**EXERCISE DETAILS**
Report all lines from the entries below in which "application" appears.

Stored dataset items
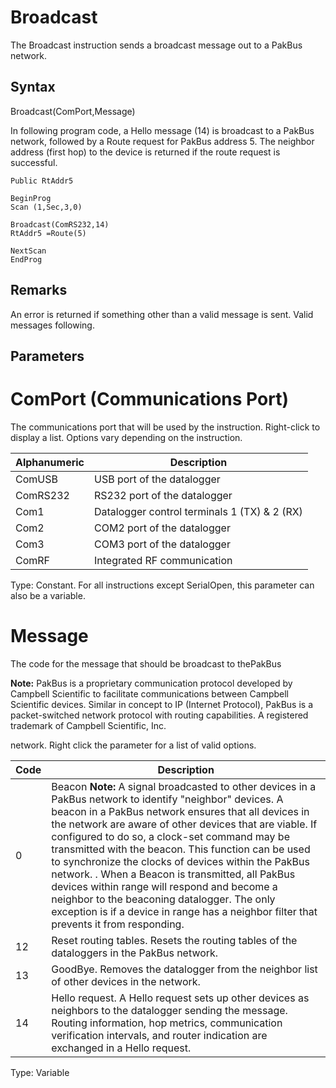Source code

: # Broadcast

The Broadcast instruction sends a broadcast message out to a PakBus network.

## Syntax

Broadcast(ComPort,Message)

In following program code, a Hello message (14) is broadcast to a PakBus network, followed by a Route request for PakBus address 5. The neighbor address (first hop) to the device is returned if the route request is successful.

```
Public RtAddr5

BeginProg
Scan (1,Sec,3,0)

Broadcast(ComRS232,14)
RtAddr5 =Route(5)

NextScan
EndProg
```

## Remarks

An error is returned if something other than a valid message is sent. Valid messages following.

## Parameters

# ComPort (Communications Port)

The communications port that will be used by the instruction. Right-click to display a list. Options vary depending on the instruction.

| Alphanumeric | Description                                  |
| ------------ | -------------------------------------------- |
| ComUSB       | USB port of the datalogger                   |
| ComRS232     | RS232 port of the datalogger                 |
| Com1         | Datalogger control terminals 1 (TX) & 2 (RX) |
| Com2         | COM2 port of the datalogger                  |
| Com3         | COM3 port of the datalogger                  |
| ComRF        | Integrated RF communication                  |

Type: Constant. For all instructions except SerialOpen, this parameter can also be a variable.

# Message

The code for the message that should be broadcast to thePakBus

**Note:** PakBus is a proprietary communication protocol developed by Campbell Scientific to facilitate communications between Campbell Scientific devices. Similar in concept to IP (Internet Protocol), PakBus is a packet-switched network protocol with routing capabilities. A registered trademark of Campbell Scientific, Inc.

network. Right click the parameter for a list of valid options.

| Code | Description                                                                                                                                                                                                                                                                                                                                                                                                                                                                                                                                                                                                                              |
| ---- | ---------------------------------------------------------------------------------------------------------------------------------------------------------------------------------------------------------------------------------------------------------------------------------------------------------------------------------------------------------------------------------------------------------------------------------------------------------------------------------------------------------------------------------------------------------------------------------------------------------------------------------------- |
| 0    | Beacon **Note:** A signal broadcasted to other devices in a PakBus network to identify "neighbor" devices. A beacon in a PakBus network ensures that all devices in the network are aware of other devices that are viable. If configured to do so, a clock-set command may be transmitted with the beacon. This function can be used to synchronize the clocks of devices within the PakBus network. . When a Beacon is transmitted, all PakBus devices within range will respond and become a neighbor to the beaconing datalogger. The only exception is if a device in range has a neighbor filter that prevents it from responding. |
| 12   | Reset routing tables. Resets the routing tables of the dataloggers in the PakBus network.                                                                                                                                                                                                                                                                                                                                                                                                                                                                                                                                                |
| 13   | GoodBye. Removes the datalogger from the neighbor list of other devices in the network.                                                                                                                                                                                                                                                                                                                                                                                                                                                                                                                                                  |
| 14   | Hello request. A Hello request sets up other devices as neighbors to the datalogger sending the message. Routing information, hop metrics, communication verification intervals, and router indication are exchanged in a Hello request.                                                                                                                                                                                                                                                                                                                                                                                                 |

Type: Variable
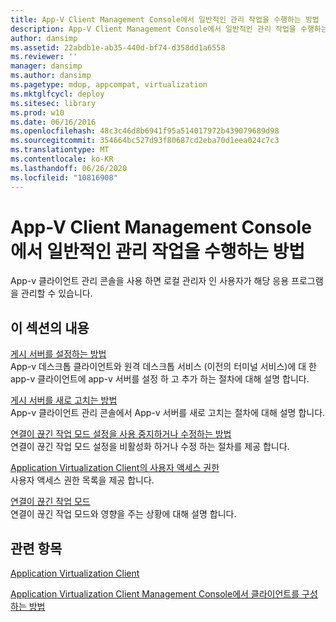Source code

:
 ```yaml
---
title: App-V Client Management Console에서 일반적인 관리 작업을 수행하는 방법
description: App-V Client Management Console에서 일반적인 관리 작업을 수행하는 방법
author: dansimp
ms.assetid: 22abdb1e-ab35-440d-bf74-d358dd1a6558
ms.reviewer: ''
manager: dansimp
ms.author: dansimp
ms.pagetype: mdop, appcompat, virtualization
ms.mktglfcycl: deploy
ms.sitesec: library
ms.prod: w10
ms.date: 06/16/2016
ms.openlocfilehash: 48c3c46d8b6941f95a514017972b439079689d98
ms.sourcegitcommit: 354664bc527d93f80687cd2eba70d1eea024c7c3
ms.translationtype: MT
ms.contentlocale: ko-KR
ms.lasthandoff: 06/26/2020
ms.locfileid: "10816908"
---
```

# App-V Client Management Console에서 일반적인 관리 작업을 수행하는 방법


App-v 클라이언트 관리 콘솔을 사용 하면 로컬 관리자 인 사용자가 해당 응용 프로그램을 관리할 수 있습니다.

## 이 섹션의 내용


<a href="" id="how-to-set-up-publishing-servers"></a>[게시 서버를 설정하는 방법](how-to-set-up-publishing-servers.md)  
App-v 데스크톱 클라이언트와 원격 데스크톱 서비스 (이전의 터미널 서비스)에 대 한 app-v 클라이언트에 app-v 서버를 설정 하 고 추가 하는 절차에 대해 설명 합니다.

<a href="" id="how-to-refresh-the-publishing-servers"></a>[게시 서버를 새로 고치는 방법](how-to-refresh-the-publishing-servers.md)  
App-v 클라이언트 관리 콘솔에서 App-v 서버를 새로 고치는 절차에 대해 설명 합니다.

<a href="" id="how-to-disable-or-modify-disconnected-operation-mode-settings"></a>[연결이 끊긴 작업 모드 설정을 사용 중지하거나 수정하는 방법](how-to-disable-or-modify-disconnected-operation-mode-settings.md)  
연결이 끊긴 작업 모드 설정을 비활성화 하거나 수정 하는 절차를 제공 합니다.

<a href="" id="user-access-permissions-in-application-virtualization-client"></a>[Application Virtualization Client의 사용자 액세스 권한](user-access-permissions-in-application-virtualization-client.md)  
사용자 액세스 권한 목록을 제공 합니다.

<a href="" id="disconnected-operation-mode"></a>[연결이 끊긴 작업 모드](disconnected-operation-mode.md)  
연결이 끊긴 작업 모드와 영향을 주는 상황에 대해 설명 합니다.

## 관련 항목


[Application Virtualization Client](application-virtualization-client.md)

[Application Virtualization Client Management Console에서 클라이언트를 구성하는 방법](how-to-configure-the-client-in-the-application-virtualization-client-management-console.md)

 

 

**SOLUTION TO THIS PROBLEM**
<a href="" id="user-access-permissions-in-application-virtualization-client"></a>[Application Virtualization Client의 사용자 액세스 권한](user-access-permissions-in-application-virtualization-client.md)  
[Application Virtualization Client](application-virtualization-client.md)
[Application Virtualization Client Management Console에서 클라이언트를 구성하는 방법](how-to-configure-the-client-in-the-application-virtualization-client-management-console.md)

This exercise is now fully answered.